How does a U.S. Senate candidate follow the release of tax returns that show her family’s annual income in 2010 was nearly $35 million? Or that she and her husband spent nearly $200,000 on household help — three or four times the household income of a more typical couple in Connecticut?
If you are Republican Linda McMahon, you run a new television ad that reaches back before she and her husband, Vince, became wealthy building World Wrestling Entertainment into a successful entertainment and media franchise. Her new ad reminds voters of exactly how far she has come.
“You may not know, but before I had success in business, before I helped create hundreds of jobs here in Connecticut, my husband and I had to declare bankruptcy, and we lost our home,” McMahon says, looking into the camera, as a mournful piano plays softy.

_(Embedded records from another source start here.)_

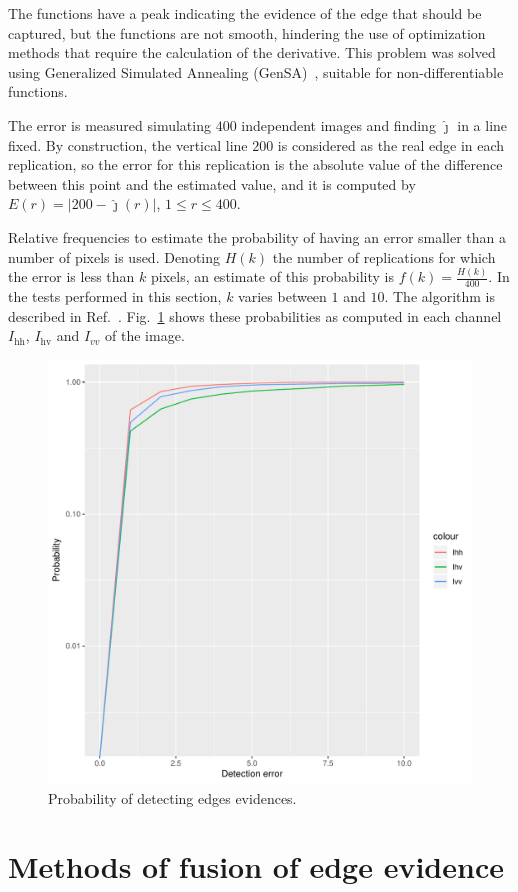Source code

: \documentclass[conference]{IEEEtran}
\begin{document}
The functions have a peak indicating the evidence of the edge that should be captured, but the functions are not smooth, hindering the use of optimization methods that require the calculation of the derivative.
This problem was solved using Generalized Simulated Annealing (GenSA)~\cite{xgsh}, suitable for non-differentiable functions.
    
The error is measured simulating $400$ independent images and finding $\widehat\jmath$ in a line fixed.
By construction, the vertical line $200$ is considered as the real edge in each replication, so the error for this replication is the absolute value of the difference between this point and the estimated value, and it is computed by $E(r) = |200 - \widehat{\jmath}(r)|$, $1\leq r \leq 400$.

Relative frequencies to estimate the probability of having an error smaller than a number of pixels is used. 
Denoting $H(k)$ the number of replications for which the error is less than $k$ pixels, an estimate of this probability is $f(k)=\frac{H(k)}{400}$. 
In the tests performed in this section, $k$ varies between $1$ and $10$. 
The algorithm is described in Ref.~\cite{fbgm}.
Fig.~\ref{probability_edge_detc} shows these probabilities as computed in each channel $I_\text{hh}$, $I_\text{hv}$ and $I_{vv}$ of the image. 
  
\begin{figure}[hbt]
	\centering
	\includegraphics[width=.7\linewidth]{metricas_ihh_ivh_ivv_nhfc_artigos}%
	\caption{Probability of detecting edges evidences.}
\label{probability_edge_detc}
\end{figure}

\section{Methods of fusion of edge evidence}\label{sec_07}
\end{document}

“Those were difficult times for my family,” she says, as an old snapshot of the couple and their children flashes on screen. “And I will never forget the lessons I learned about hard work, luck and never giving up.”

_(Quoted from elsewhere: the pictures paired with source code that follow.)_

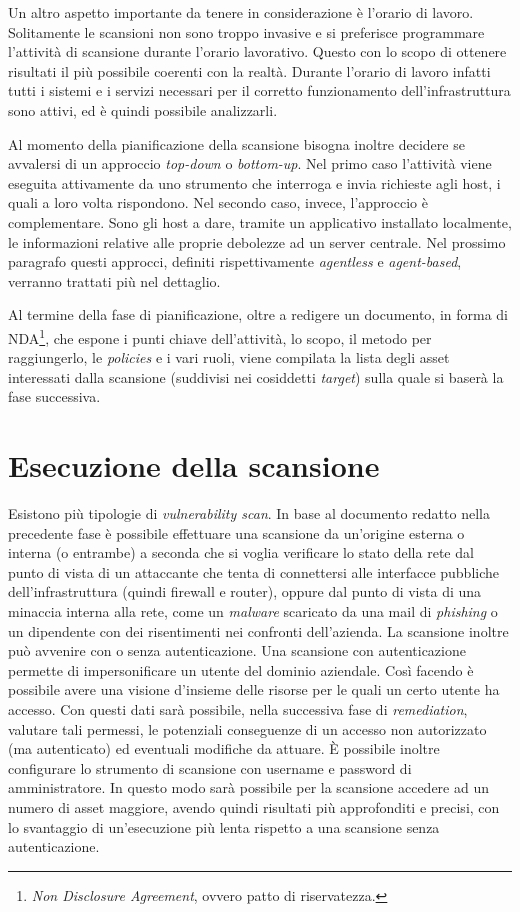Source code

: \documentclass[target=bach,aauheader=]{thud}
\begin{document}
Un altro aspetto importante da tenere in considerazione è l’orario di lavoro. Solitamente le scansioni non sono troppo invasive e si preferisce programmare l'attività di scansione durante l'orario lavorativo. Questo con lo scopo di ottenere risultati il più possibile coerenti con la realtà. Durante l'orario di lavoro infatti tutti i sistemi e i servizi necessari per il corretto funzionamento dell'infrastruttura sono attivi, ed è quindi possibile analizzarli.

Al momento della pianificazione della scansione bisogna inoltre decidere se avvalersi di un approccio \textit{top-down} o \textit{bottom-up}. Nel primo caso l’attività viene eseguita attivamente da uno strumento che interroga e invia richieste agli host, i quali a loro volta rispondono. Nel secondo caso, invece, l’approccio è complementare. Sono gli host a dare, tramite un applicativo installato localmente, le informazioni relative alle proprie debolezze ad un server centrale. Nel prossimo paragrafo questi approcci, definiti rispettivamente \textit{agentless} e \textit{agent-based}, verranno trattati più nel dettaglio.

Al termine della fase di pianificazione, oltre a redigere un documento, in forma di NDA\footnote{\textit{Non Disclosure Agreement}, ovvero patto di riservatezza.}, che espone i punti chiave dell’attività, lo scopo, il metodo per raggiungerlo, le \textit{policies} e i vari ruoli, viene compilata la lista degli asset interessati dalla scansione (suddivisi nei cosiddetti \textit{target}) sulla quale si baserà la fase successiva.


\section{Esecuzione della scansione}
Esistono più tipologie di \textit{vulnerability scan}. In base al documento redatto nella precedente fase è possibile effettuare una scansione da un’origine esterna o interna (o entrambe) a seconda che si voglia verificare lo stato della rete dal punto di vista di un attaccante che tenta di connettersi alle interfacce pubbliche dell’infrastruttura (quindi firewall e router), oppure dal punto di vista di una minaccia interna alla rete, come un \textit{malware} scaricato da una mail di \textit{phishing} o un dipendente con dei risentimenti nei confronti dell’azienda. La scansione inoltre può avvenire con o senza autenticazione. Una scansione con autenticazione permette di impersonificare un utente del dominio aziendale. Così facendo è possibile avere una visione d’insieme delle risorse per le quali un certo utente ha accesso. Con questi dati sarà possibile, nella successiva fase di \textit{remediation}, valutare tali permessi, le potenziali conseguenze di un accesso non autorizzato (ma autenticato) ed eventuali modifiche da attuare. È possibile inoltre configurare lo strumento di scansione con username e password di amministratore. In questo modo sarà possibile per la scansione accedere ad un numero di asset maggiore, avendo quindi risultati più approfonditi e precisi, con lo svantaggio di un’esecuzione più lenta rispetto a una scansione senza autenticazione.
\end{document}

“I’m Linda McMahon, and I approve this message, because I know what it’s like to struggle, and how urgent it is to fight to get our economy working again.”

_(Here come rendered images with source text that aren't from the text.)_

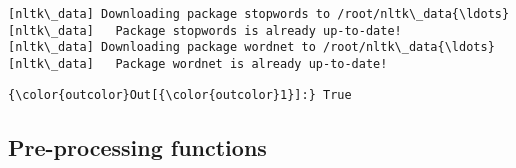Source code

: \documentclass[11pt]{article}
\begin{document}
    \begin{Verbatim}[commandchars=\\\{\}]
[nltk\_data] Downloading package stopwords to /root/nltk\_data{\ldots}
[nltk\_data]   Package stopwords is already up-to-date!
[nltk\_data] Downloading package wordnet to /root/nltk\_data{\ldots}
[nltk\_data]   Package wordnet is already up-to-date!

    \end{Verbatim}

\begin{Verbatim}[commandchars=\\\{\}]
{\color{outcolor}Out[{\color{outcolor}1}]:} True
\end{Verbatim}
            
    \subsection{Pre-processing functions}\label{pre-processing-functions}
\end{document}
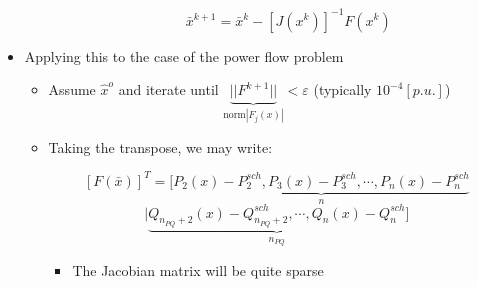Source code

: \begin{itemize}
\begin{itemize}
\begin{itemize}
            $$\bar{x}^{k+1}=\bar{x}^{k}-[J(x^k)]^{-1}F(x^k)$$

        \end{itemize}

    \end{itemize}

  \item Applying this to the case of the power flow problem

    \begin{itemize}

      \item Assume $\hat{x}^o$ and iterate until $\underbrace{||F^{k+1}||}_{\text{norm}|F_j(x)|}< \varepsilon$ (typically $10^{-4}[p.u.]$)

      \item Taking the transpose, we may write:

        $$[F(\bar{x})]^T=\Big[ \underbrace{P_2(x)-P_2^{sch}, P_3(x)-P_3^{sch},\cdots,P_n(x)-P_n^{sch}}_{n}$$
        $$\Big| \underbrace{Q_{n_{PQ}+2}(x)-Q_{n_{PQ}+2}^{sch}, \cdots,Q_n(x)-Q_n^{sch} }_{n_{PQ}}\Big]$$

        \begin{itemize}

          \item The Jacobian matrix will be quite sparse

        \end{itemize}

    \end{itemize}

\end{itemize}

McMahon’s bankruptcy is not a new element of her campaign biography. She frequently used it in 2010 as a counterweight to the attention garnered by her lavish spending on her previous campaign, which totaled more than $50 million of her own funds. It is part of her story in 2012.
Her campaign spokesman, Tim Murtaugh, said the timing of the new ad — it will be seen on broadcast and cable channels beginning Thursday morning — has nothing to do with last week’s release of her state and federal tax returns.
Those returns show the McMahons paid $4.7 million in federal taxes on an adjusted gross income of $30.6 million, most of which was investment income, for an effective tax rate of 15.35 percent. Before adjustments, the McMahons had income of $34.6 million, including $2.7 million in tax-exempt interest and $1.36 million in pensions or annuities.
“This was always, we believed, an important thing to tell,” Murtaugh said. “Yes, she is very successful now, but it wasn’t always that way. It’s an important part of her story.”
It also is an incomplete part of her story. Aside from docket entries noting a bankruptcy filed in 1976, other records of the 36-year-old case are not available, giving the media and public no sense of how far the McMahons fell into debt or how much of a debt was wiped clean.
McMahon has not released any bankruptcy records. Murtaugh says she has none to release.
But the bankruptcy remains a powerful symbol for McMahon, who now lives in a Greenwich mansion and is described by a Democratic opponent, U.S. Rep. Chris Murphy, D-5th District, as not understanding middle-class concerns.
McMahon has talked about being pregnant with her daughter during the bankruptcy.
She is not alone in emphasizing humble beginnings on the campaign trail. Murphy is the son of the managing partner of a prominent downtown Hartford law firm, but the parent he most often references is his mother, who grew up in public housing in New Britain.
Aside from her bankruptcy, McMahon also talks about her modest upbringing in North Carolina, where her parents were civilian employees of the nearby Marine air station at Cherry Point.
“She does know what it’s like to struggle,” Murtaugh said.
He said the new ad would be coming out even if her tax returns didn’t become public last week.
“This was independent of the tax return issue,” Murtaugh said. “It was always the plan to let Linda tell her story.”